Dataset records:
# # # # # # #

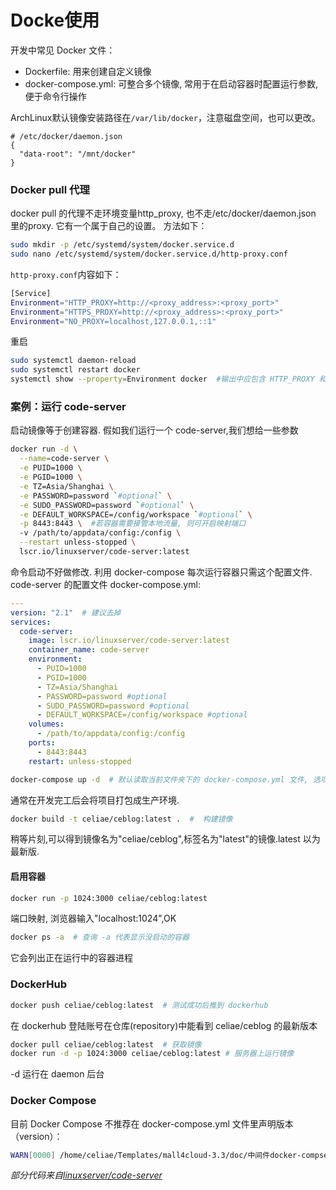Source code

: # Docke使用

开发中常见 Docker 文件：
- Dockerfile: 用来创建自定义镜像
- docker-compose.yml: 可整合多个镜像, 常用于在启动容器时配置运行参数,便于命令行操作

ArchLinux默认镜像安装路径在`/var/lib/docker`，注意磁盘空间，也可以更改。
```shell
# /etc/docker/daemon.json
{
  "data-root": "/mnt/docker"
}
```

### Docker pull 代理
docker pull 的代理不走环境变量http_proxy, 也不走/etc/docker/daemon.json 里的proxy. 它有一个属于自己的设置。
方法如下：
```bash
sudo mkdir -p /etc/systemd/system/docker.service.d
sudo nano /etc/systemd/system/docker.service.d/http-proxy.conf
```

`http-proxy.conf`内容如下：
```bash
[Service]
Environment="HTTP_PROXY=http://<proxy_address>:<proxy_port>"
Environment="HTTPS_PROXY=http://<proxy_address>:<proxy_port>"
Environment="NO_PROXY=localhost,127.0.0.1,::1"
```

重启
```bash
sudo systemctl daemon-reload
sudo systemctl restart docker
systemctl show --property=Environment docker  #输出中应包含 HTTP_PROXY 和 HTTPS_PROXY
```

### 案例：运行 code-server

启动镜像等于创建容器. 假如我们运行一个 code-server,我们想给一些参数

```bash
docker run -d \
  --name=code-server \
  -e PUID=1000 \
  -e PGID=1000 \
  -e TZ=Asia/Shanghai \
  -e PASSWORD=password `#optional` \
  -e SUDO_PASSWORD=password `#optional` \
  -e DEFAULT_WORKSPACE=/config/workspace `#optional` \
  -p 8443:8443 \  #若容器需要接管本地流量, 则可开启映射端口
  -v /path/to/appdata/config:/config \
  --restart unless-stopped \
  lscr.io/linuxserver/code-server:latest
```


命令启动不好做修改. 利用 docker-compose 每次运行容器只需这个配置文件. code-server 的配置文件 docker-compose.yml:
```yml
---
version: "2.1"  # 建议去掉
services:
  code-server:
    image: lscr.io/linuxserver/code-server:latest
    container_name: code-server
    environment:
      - PUID=1000
      - PGID=1000
      - TZ=Asia/Shanghai
      - PASSWORD=password #optional
      - SUDO_PASSWORD=password #optional
      - DEFAULT_WORKSPACE=/config/workspace #optional
    volumes:
      - /path/to/appdata/config:/config
    ports:
      - 8443:8443
    restart: unless-stopped
```

```bash
docker-compose up -d  # 默认读取当前文件夹下的 docker-compose.yml 文件, 选项 -d 意为 daemon 使它运行在后台
```

通常在开发完工后会将项目打包成生产环境.

```bash
docker build -t celiae/ceblog:latest .  #  构建镜像 
```

稍等片刻,可以得到镜像名为"celiae/ceblog",标签名为"latest"的镜像.latest 以为最新版.

#### 启用容器

```bash
docker run -p 1024:3000 celiae/ceblog:latest
```

端口映射, 浏览器输入"localhost:1024",OK

```bash
docker ps -a  # 查询 -a 代表显示没启动的容器
```

它会列出正在运行中的容器进程

### DockerHub

```bash
docker push celiae/ceblog:latest  # 测试成功后推到 dockerhub
```

在 dockerhub 登陆账号在仓库(repository)中能看到 celiae/ceblog 的最新版本

```bash
docker pull celiae/ceblog:latest  # 获取镜像
docker run -d -p 1024:3000 celiae/ceblog:latest # 服务器上运行镜像
```

-d 运行在 daemon 后台

### Docker Compose

目前 Docker Compose 不推荐在 docker-compose.yml 文件里声明版本（version）：

```bash
WARN[0000] /home/celiae/Templates/mall4cloud-3.3/doc/中间件docker-compse一键安装/docker-compose.yaml: the attribute `version` is obsolete, it will be ignored, please remove it to avoid potential confusion
```

*部分代码来自[linuxserver/code-server](https://hub.docker.com/r/linuxserver/code-server)*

# # # # # # #

Task directions -> Your copy should hold each line above exactly and no pictures at all.

Response box ->
Source code

: # Docke使用

开发中常见 Docker 文件：
- Dockerfile: 用来创建自定义镜像
- docker-compose.yml: 可整合多个镜像, 常用于在启动容器时配置运行参数,便于命令行操作

ArchLinux默认镜像安装路径在`/var/lib/docker`，注意磁盘空间，也可以更改。
```shell
# /etc/docker/daemon.json
{
  "data-root": "/mnt/docker"
}
```

### Docker pull 代理
docker pull 的代理不走环境变量http_proxy, 也不走/etc/docker/daemon.json 里的proxy. 它有一个属于自己的设置。
方法如下：
```bash
sudo mkdir -p /etc/systemd/system/docker.service.d
sudo nano /etc/systemd/system/docker.service.d/http-proxy.conf
```

`http-proxy.conf`内容如下：
```bash
[Service]
Environment="HTTP_PROXY=http://<proxy_address>:<proxy_port>"
Environment="HTTPS_PROXY=http://<proxy_address>:<proxy_port>"
Environment="NO_PROXY=localhost,127.0.0.1,::1"
```

重启
```bash
sudo systemctl daemon-reload
sudo systemctl restart docker
systemctl show --property=Environment docker  #输出中应包含 HTTP_PROXY 和 HTTPS_PROXY
```

### 案例：运行 code-server

启动镜像等于创建容器. 假如我们运行一个 code-server,我们想给一些参数

```bash
docker run -d \
  --name=code-server \
  -e PUID=1000 \
  -e PGID=1000 \
  -e TZ=Asia/Shanghai \
  -e PASSWORD=password `#optional` \
  -e SUDO_PASSWORD=password `#optional` \
  -e DEFAULT_WORKSPACE=/config/workspace `#optional` \
  -p 8443:8443 \  #若容器需要接管本地流量, 则可开启映射端口
  -v /path/to/appdata/config:/config \
  --restart unless-stopped \
  lscr.io/linuxserver/code-server:latest
```


命令启动不好做修改. 利用 docker-compose 每次运行容器只需这个配置文件. code-server 的配置文件 docker-compose.yml:
```yml
---
version: "2.1"  # 建议去掉
services:
  code-server:
    image: lscr.io/linuxserver/code-server:latest
    container_name: code-server
    environment:
      - PUID=1000
      - PGID=1000
      - TZ=Asia/Shanghai
      - PASSWORD=password #optional
      - SUDO_PASSWORD=password #optional
      - DEFAULT_WORKSPACE=/config/workspace #optional
    volumes:
      - /path/to/appdata/config:/config
    ports:
      - 8443:8443
    restart: unless-stopped
```

```bash
docker-compose up -d  # 默认读取当前文件夹下的 docker-compose.yml 文件, 选项 -d 意为 daemon 使它运行在后台
```

通常在开发完工后会将项目打包成生产环境.

```bash
docker build -t celiae/ceblog:latest .  #  构建镜像 
```

稍等片刻,可以得到镜像名为"celiae/ceblog",标签名为"latest"的镜像.latest 以为最新版.

#### 启用容器

```bash
docker run -p 1024:3000 celiae/ceblog:latest
```

端口映射, 浏览器输入"localhost:1024",OK

```bash
docker ps -a  # 查询 -a 代表显示没启动的容器
```

它会列出正在运行中的容器进程

### DockerHub

```bash
docker push celiae/ceblog:latest  # 测试成功后推到 dockerhub
```

在 dockerhub 登陆账号在仓库(repository)中能看到 celiae/ceblog 的最新版本

```bash
docker pull celiae/ceblog:latest  # 获取镜像
docker run -d -p 1024:3000 celiae/ceblog:latest # 服务器上运行镜像
```

-d 运行在 daemon 后台

### Docker Compose

目前 Docker Compose 不推荐在 docker-compose.yml 文件里声明版本（version）：

```bash
WARN[0000] /home/celiae/Templates/mall4cloud-3.3/doc/中间件docker-compse一键安装/docker-compose.yaml: the attribute `version` is obsolete, it will be ignored, please remove it to avoid potential confusion
```

*部分代码来自[linuxserver/code-server](https://hub.docker.com/r/linuxserver/code-server)*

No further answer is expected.